Set down every record below exactly as it stands, leaving out the pictures.

····················

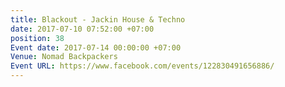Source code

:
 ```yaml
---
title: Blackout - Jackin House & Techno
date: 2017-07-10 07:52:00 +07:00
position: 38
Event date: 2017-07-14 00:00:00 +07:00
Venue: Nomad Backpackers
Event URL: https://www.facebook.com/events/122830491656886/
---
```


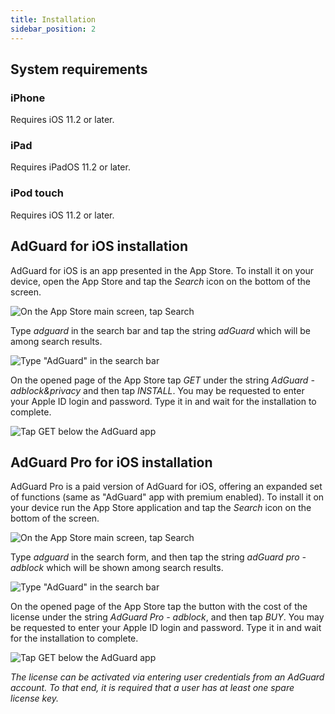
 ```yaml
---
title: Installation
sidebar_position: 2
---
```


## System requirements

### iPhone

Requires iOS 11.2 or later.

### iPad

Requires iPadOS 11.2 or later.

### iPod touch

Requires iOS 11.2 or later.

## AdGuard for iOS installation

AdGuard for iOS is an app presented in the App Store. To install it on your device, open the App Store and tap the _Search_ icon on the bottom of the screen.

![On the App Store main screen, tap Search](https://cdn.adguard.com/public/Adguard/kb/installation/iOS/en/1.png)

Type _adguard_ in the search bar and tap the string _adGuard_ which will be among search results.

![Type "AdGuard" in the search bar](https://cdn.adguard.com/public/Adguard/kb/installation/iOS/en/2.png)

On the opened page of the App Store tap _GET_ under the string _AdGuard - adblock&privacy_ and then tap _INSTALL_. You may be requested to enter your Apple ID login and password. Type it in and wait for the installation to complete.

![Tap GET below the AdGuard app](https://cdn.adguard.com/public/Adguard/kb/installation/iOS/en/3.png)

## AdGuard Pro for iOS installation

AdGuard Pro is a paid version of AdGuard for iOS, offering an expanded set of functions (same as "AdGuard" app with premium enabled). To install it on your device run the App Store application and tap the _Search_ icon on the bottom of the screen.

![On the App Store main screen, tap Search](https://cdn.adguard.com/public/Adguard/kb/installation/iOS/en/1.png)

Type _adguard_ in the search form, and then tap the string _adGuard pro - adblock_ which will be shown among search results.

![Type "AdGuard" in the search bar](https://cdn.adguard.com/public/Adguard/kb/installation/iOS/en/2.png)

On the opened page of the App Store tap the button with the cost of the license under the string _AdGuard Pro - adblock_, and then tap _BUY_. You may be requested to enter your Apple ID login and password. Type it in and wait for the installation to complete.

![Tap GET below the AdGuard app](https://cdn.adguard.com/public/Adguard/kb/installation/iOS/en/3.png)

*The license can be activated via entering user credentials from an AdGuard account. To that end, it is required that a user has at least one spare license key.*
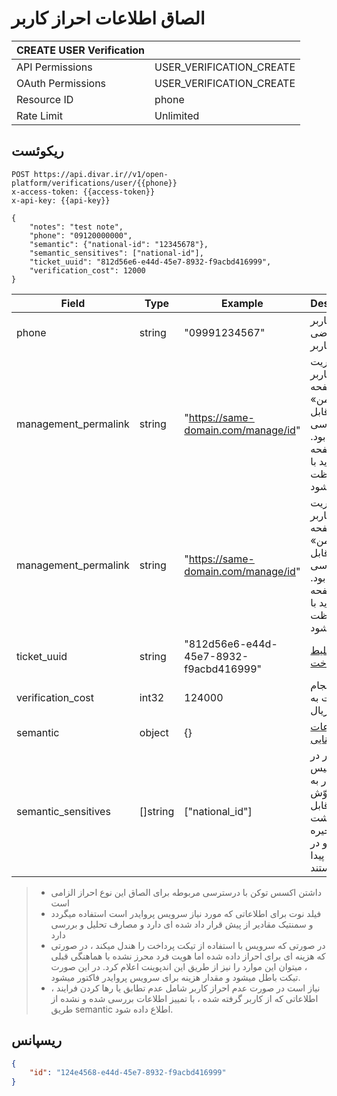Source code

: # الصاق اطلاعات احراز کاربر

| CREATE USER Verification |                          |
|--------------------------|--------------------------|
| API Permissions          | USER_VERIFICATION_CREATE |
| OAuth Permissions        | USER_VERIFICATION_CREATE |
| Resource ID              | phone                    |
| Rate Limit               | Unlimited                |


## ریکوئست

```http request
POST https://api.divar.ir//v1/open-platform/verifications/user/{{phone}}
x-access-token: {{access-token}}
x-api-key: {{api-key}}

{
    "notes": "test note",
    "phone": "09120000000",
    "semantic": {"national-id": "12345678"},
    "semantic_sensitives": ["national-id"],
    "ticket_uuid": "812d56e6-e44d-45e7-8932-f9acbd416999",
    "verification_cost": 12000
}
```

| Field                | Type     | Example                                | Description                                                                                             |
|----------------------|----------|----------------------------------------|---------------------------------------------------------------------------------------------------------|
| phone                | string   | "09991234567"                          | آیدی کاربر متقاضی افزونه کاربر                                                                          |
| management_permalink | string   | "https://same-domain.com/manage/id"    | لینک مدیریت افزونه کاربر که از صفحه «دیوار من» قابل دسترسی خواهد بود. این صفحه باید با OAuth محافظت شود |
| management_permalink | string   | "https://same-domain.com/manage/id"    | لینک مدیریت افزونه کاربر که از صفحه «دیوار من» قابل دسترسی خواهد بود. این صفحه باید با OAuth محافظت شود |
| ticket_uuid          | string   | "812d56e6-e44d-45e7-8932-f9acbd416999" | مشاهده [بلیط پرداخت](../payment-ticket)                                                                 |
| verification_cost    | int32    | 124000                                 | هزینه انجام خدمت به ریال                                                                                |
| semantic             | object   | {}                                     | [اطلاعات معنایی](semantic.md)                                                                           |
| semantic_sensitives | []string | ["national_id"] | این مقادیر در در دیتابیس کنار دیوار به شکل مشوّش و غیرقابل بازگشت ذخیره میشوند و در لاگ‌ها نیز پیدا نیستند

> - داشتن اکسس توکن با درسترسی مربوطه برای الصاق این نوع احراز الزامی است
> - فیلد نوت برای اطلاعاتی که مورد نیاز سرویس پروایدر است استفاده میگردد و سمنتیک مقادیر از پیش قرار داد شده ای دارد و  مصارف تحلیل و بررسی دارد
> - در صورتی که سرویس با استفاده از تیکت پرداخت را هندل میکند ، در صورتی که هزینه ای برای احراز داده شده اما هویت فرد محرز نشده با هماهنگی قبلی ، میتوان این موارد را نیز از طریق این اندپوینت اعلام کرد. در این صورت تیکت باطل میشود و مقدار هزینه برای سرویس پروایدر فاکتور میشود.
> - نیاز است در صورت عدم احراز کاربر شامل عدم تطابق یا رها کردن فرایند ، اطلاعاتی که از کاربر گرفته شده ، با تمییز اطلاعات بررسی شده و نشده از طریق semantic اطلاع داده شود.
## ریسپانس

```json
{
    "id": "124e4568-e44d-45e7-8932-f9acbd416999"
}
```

····················

* Exercise solution
Source code

:
 ```yaml
---
title: Blackout - Jackin House & Techno
date: 2017-07-10 07:52:00 +07:00
position: 38
Event date: 2017-07-14 00:00:00 +07:00
Venue: Nomad Backpackers
Event URL: https://www.facebook.com/events/122830491656886/
---
```


 ```yaml
---
title: Installation
sidebar_position: 2
---
```


## System requirements

### iPhone

Requires iOS 11.2 or later.

### iPad

Requires iPadOS 11.2 or later.

### iPod touch

Requires iOS 11.2 or later.

## AdGuard for iOS installation

AdGuard for iOS is an app presented in the App Store. To install it on your device, open the App Store and tap the _Search_ icon on the bottom of the screen.

![On the App Store main screen, tap Search](https://cdn.adguard.com/public/Adguard/kb/installation/iOS/en/1.png)

Type _adguard_ in the search bar and tap the string _adGuard_ which will be among search results.

![Type "AdGuard" in the search bar](https://cdn.adguard.com/public/Adguard/kb/installation/iOS/en/2.png)

On the opened page of the App Store tap _GET_ under the string _AdGuard - adblock&privacy_ and then tap _INSTALL_. You may be requested to enter your Apple ID login and password. Type it in and wait for the installation to complete.

![Tap GET below the AdGuard app](https://cdn.adguard.com/public/Adguard/kb/installation/iOS/en/3.png)

## AdGuard Pro for iOS installation

AdGuard Pro is a paid version of AdGuard for iOS, offering an expanded set of functions (same as "AdGuard" app with premium enabled). To install it on your device run the App Store application and tap the _Search_ icon on the bottom of the screen.

![On the App Store main screen, tap Search](https://cdn.adguard.com/public/Adguard/kb/installation/iOS/en/1.png)

Type _adguard_ in the search form, and then tap the string _adGuard pro - adblock_ which will be shown among search results.

![Type "AdGuard" in the search bar](https://cdn.adguard.com/public/Adguard/kb/installation/iOS/en/2.png)

On the opened page of the App Store tap the button with the cost of the license under the string _AdGuard Pro - adblock_, and then tap _BUY_. You may be requested to enter your Apple ID login and password. Type it in and wait for the installation to complete.

![Tap GET below the AdGuard app](https://cdn.adguard.com/public/Adguard/kb/installation/iOS/en/3.png)

*The license can be activated via entering user credentials from an AdGuard account. To that end, it is required that a user has at least one spare license key.*
Source code

: # الصاق اطلاعات احراز کاربر

| CREATE USER Verification |                          |
|--------------------------|--------------------------|
| API Permissions          | USER_VERIFICATION_CREATE |
| OAuth Permissions        | USER_VERIFICATION_CREATE |
| Resource ID              | phone                    |
| Rate Limit               | Unlimited                |


## ریکوئست

```http request
POST https://api.divar.ir//v1/open-platform/verifications/user/{{phone}}
x-access-token: {{access-token}}
x-api-key: {{api-key}}

{
    "notes": "test note",
    "phone": "09120000000",
    "semantic": {"national-id": "12345678"},
    "semantic_sensitives": ["national-id"],
    "ticket_uuid": "812d56e6-e44d-45e7-8932-f9acbd416999",
    "verification_cost": 12000
}
```

| Field                | Type     | Example                                | Description                                                                                             |
|----------------------|----------|----------------------------------------|---------------------------------------------------------------------------------------------------------|
| phone                | string   | "09991234567"                          | آیدی کاربر متقاضی افزونه کاربر                                                                          |
| management_permalink | string   | "https://same-domain.com/manage/id"    | لینک مدیریت افزونه کاربر که از صفحه «دیوار من» قابل دسترسی خواهد بود. این صفحه باید با OAuth محافظت شود |
| management_permalink | string   | "https://same-domain.com/manage/id"    | لینک مدیریت افزونه کاربر که از صفحه «دیوار من» قابل دسترسی خواهد بود. این صفحه باید با OAuth محافظت شود |
| ticket_uuid          | string   | "812d56e6-e44d-45e7-8932-f9acbd416999" | مشاهده [بلیط پرداخت](../payment-ticket)                                                                 |
| verification_cost    | int32    | 124000                                 | هزینه انجام خدمت به ریال                                                                                |
| semantic             | object   | {}                                     | [اطلاعات معنایی](semantic.md)                                                                           |
| semantic_sensitives | []string | ["national_id"] | این مقادیر در در دیتابیس کنار دیوار به شکل مشوّش و غیرقابل بازگشت ذخیره میشوند و در لاگ‌ها نیز پیدا نیستند

> - داشتن اکسس توکن با درسترسی مربوطه برای الصاق این نوع احراز الزامی است
> - فیلد نوت برای اطلاعاتی که مورد نیاز سرویس پروایدر است استفاده میگردد و سمنتیک مقادیر از پیش قرار داد شده ای دارد و  مصارف تحلیل و بررسی دارد
> - در صورتی که سرویس با استفاده از تیکت پرداخت را هندل میکند ، در صورتی که هزینه ای برای احراز داده شده اما هویت فرد محرز نشده با هماهنگی قبلی ، میتوان این موارد را نیز از طریق این اندپوینت اعلام کرد. در این صورت تیکت باطل میشود و مقدار هزینه برای سرویس پروایدر فاکتور میشود.
> - نیاز است در صورت عدم احراز کاربر شامل عدم تطابق یا رها کردن فرایند ، اطلاعاتی که از کاربر گرفته شده ، با تمییز اطلاعات بررسی شده و نشده از طریق semantic اطلاع داده شود.
## ریسپانس

```json
{
    "id": "124e4568-e44d-45e7-8932-f9acbd416999"
}
```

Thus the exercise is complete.